The 10th Lo Nuestro Awards ceremony, presented by Univision honoring the best Latin music of 1997 and 1998 took place on May 14, 1998, at a live presentation held at the James L. Knight Center in Miami, Florida. The ceremony was broadcast in the United States and Latin America by Univision.

During the ceremony, nineteen categories were presented. Winners were announced at the live event and included Mexican singer Alejandro Fernández receiving four competitive awards. Other multiple winners were fellow Mexican singer-songwriter Juan Gabriel, Spanish singer Rocío Dúrcal and Colombian performer Charlie Zaa with two awards each. Fernández won the award for "Pop Album of the Year," Gabriel and Dúrcal earned the award for "Regional Mexican Album of the Year," and Zaa won for "Tropical/Salsa Album of the Year." A special tribute was given to Mexican singer Lucero and the Excellence Award was received by Mexican trio Los Panchos.

Background 
In 1989, the Lo Nuestro Awards were established by Univision, to recognize the most talented performers of Latin music. The nominees and winners were selected by a voting poll conducted among program directors of Spanish-language radio stations in the United States and the results were tabulated and certified by the accounting firm Arthur Andersen. The categories included are for the Pop, Tropical/Salsa, Regional Mexican and Music Video. The trophy awarded is shaped like a treble clef. The 10th Lo Nuestro Awards ceremony was held on May 14, 1998, in a live presentation held at the James L. Knight Center in Miami, Florida. The ceremony was broadcast in the United States and Latin America by Univision.

Winners and nominees 

Winners were announced before the live audience during the ceremony.
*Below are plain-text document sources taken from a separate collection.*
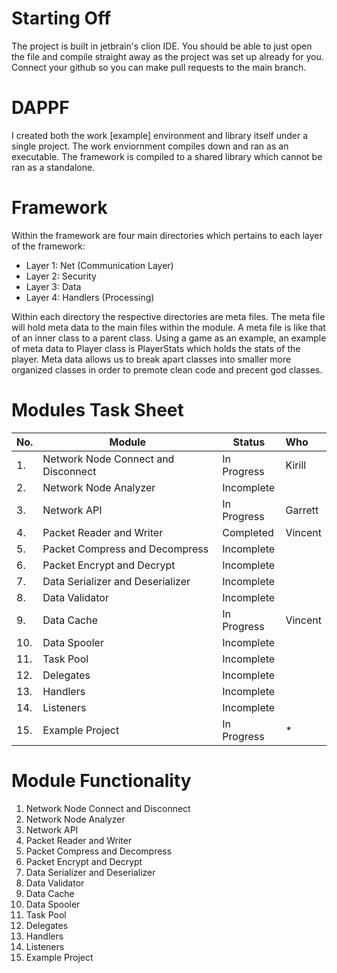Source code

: # Starting Off
The project is built in jetbrain's clion IDE. You should be able to just open the file and compile straight away as the project was set up already for you. Connect your github so you can make pull requests to the main branch.

# DAPPF
I created both the work [example] environment and library itself under a single project. The work enviornment compiles down and ran as an executable. The framework is compiled to a shared library which cannot be ran as a standalone. 

# Framework
Within the framework are four main directories which pertains to each layer of the framework:
 - Layer 1: Net (Communication Layer)
 - Layer 2: Security
 - Layer 3: Data
 - Layer 4: Handlers (Processing)

Within each directory the respective directories are meta files. The meta file will hold meta data to the main files within the module. A meta file is like that of an inner class to a parent class. Using a game as an example, an example of meta data to Player class is PlayerStats which holds the stats of the player. Meta data allows us to break apart classes into smaller more organized classes in order to premote clean code and precent god classes.

# Modules Task Sheet

| No.  | Module                                      | Status        | Who     |
| ---- | ------------------------------------------- | ------------- | :------ |
| 1.   | Network Node Connect and Disconnect         | In Progress   | Kirill |
| 2.   | Network Node Analyzer                       | Incomplete    |  |
| 3.   | Network API                                 | In Progress   | Garrett |
| 4.   | Packet Reader and Writer                    | Completed     | Vincent |
| 5.   | Packet Compress and Decompress              | Incomplete    |  |
| 6.   | Packet Encrypt and Decrypt                  | Incomplete    |  |
| 7.   | Data Serializer and Deserializer            | Incomplete    |  |
| 8.   | Data Validator                              | Incomplete    |  |
| 9.   | Data Cache                                  | In Progress   | Vincent |
| 10.  | Data Spooler                                | Incomplete    |  |
| 11.  | Task Pool                                   | Incomplete    |  |
| 12.  | Delegates                                   | Incomplete    |  |
| 13.  | Handlers                                    | Incomplete    |  |
| 14.  | Listeners                                   | Incomplete    |  |
| 15.  | Example Project                             | In Progress   | * |


# Module Functionality

1.  Network Node Connect and Disconnect
2.  Network Node Analyzer
3.  Network API
4.  Packet Reader and Writer
5.  Packet Compress and Decompress
6.  Packet Encrypt and Decrypt
7.  Data Serializer and Deserializer
8.  Data Validator
9.  Data Cache 
10. Data Spooler
11. Task Pool 
12. Delegates 
13. Handlers
14. Listeners
15. Example Project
Mexican singer Alejandro Fernández was the most nominated performer, with eight nominations which resulted in four wins which included both Pop and Regional Male Artist of the Year, Pop Album and Pop Song of the Year. Mexican singer-songwriter Juan Gabriel and Spanish singer Rocío Dúrcal were awarded as Pop Group of the Year and Regional Mexican Album with Juntos Otra Vez. 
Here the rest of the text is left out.